• TRY IT: The full set of entries below, restated word for word and stripped of images, is the expected result.
━━━ DATA SHOWN
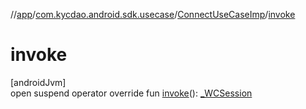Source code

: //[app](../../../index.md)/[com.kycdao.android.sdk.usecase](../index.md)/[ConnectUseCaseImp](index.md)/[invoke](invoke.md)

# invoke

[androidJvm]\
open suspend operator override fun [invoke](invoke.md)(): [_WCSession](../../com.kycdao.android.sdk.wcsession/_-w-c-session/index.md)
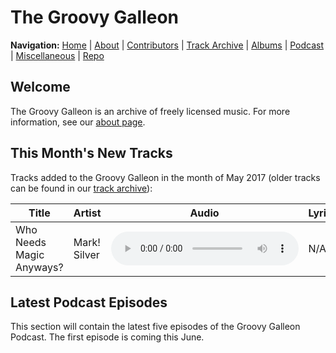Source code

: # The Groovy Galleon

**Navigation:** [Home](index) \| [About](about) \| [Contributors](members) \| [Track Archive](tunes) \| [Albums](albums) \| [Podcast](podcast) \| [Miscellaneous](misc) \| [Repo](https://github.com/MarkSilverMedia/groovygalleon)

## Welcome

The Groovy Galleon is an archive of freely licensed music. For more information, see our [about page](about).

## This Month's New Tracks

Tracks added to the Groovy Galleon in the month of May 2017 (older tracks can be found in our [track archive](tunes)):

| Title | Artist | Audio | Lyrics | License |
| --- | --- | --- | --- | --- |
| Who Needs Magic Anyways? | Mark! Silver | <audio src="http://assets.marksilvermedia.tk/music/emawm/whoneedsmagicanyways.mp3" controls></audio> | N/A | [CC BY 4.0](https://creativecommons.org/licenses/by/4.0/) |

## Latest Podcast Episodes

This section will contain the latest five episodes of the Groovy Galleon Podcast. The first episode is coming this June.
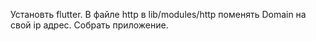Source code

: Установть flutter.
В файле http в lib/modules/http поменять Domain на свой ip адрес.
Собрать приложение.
━━━━━━
• OUTPUT OF THE TASK:
Source code

: //[app](../../../index.md)/[com.kycdao.android.sdk.usecase](../index.md)/[ConnectUseCaseImp](index.md)/[invoke](invoke.md)

# invoke

[androidJvm]\
open suspend operator override fun [invoke](invoke.md)(): [_WCSession](../../com.kycdao.android.sdk.wcsession/_-w-c-session/index.md)
Source code

: # The Groovy Galleon

**Navigation:** [Home](index) \| [About](about) \| [Contributors](members) \| [Track Archive](tunes) \| [Albums](albums) \| [Podcast](podcast) \| [Miscellaneous](misc) \| [Repo](https://github.com/MarkSilverMedia/groovygalleon)

## Welcome

The Groovy Galleon is an archive of freely licensed music. For more information, see our [about page](about).

## This Month's New Tracks

Tracks added to the Groovy Galleon in the month of May 2017 (older tracks can be found in our [track archive](tunes)):

| Title | Artist | Audio | Lyrics | License |
| --- | --- | --- | --- | --- |
| Who Needs Magic Anyways? | Mark! Silver | <audio src="http://assets.marksilvermedia.tk/music/emawm/whoneedsmagicanyways.mp3" controls></audio> | N/A | [CC BY 4.0](https://creativecommons.org/licenses/by/4.0/) |

## Latest Podcast Episodes

This section will contain the latest five episodes of the Groovy Galleon Podcast. The first episode is coming this June.
Source code

: Установть flutter.
В файле http в lib/modules/http поменять Domain на свой ip адрес.
Собрать приложение.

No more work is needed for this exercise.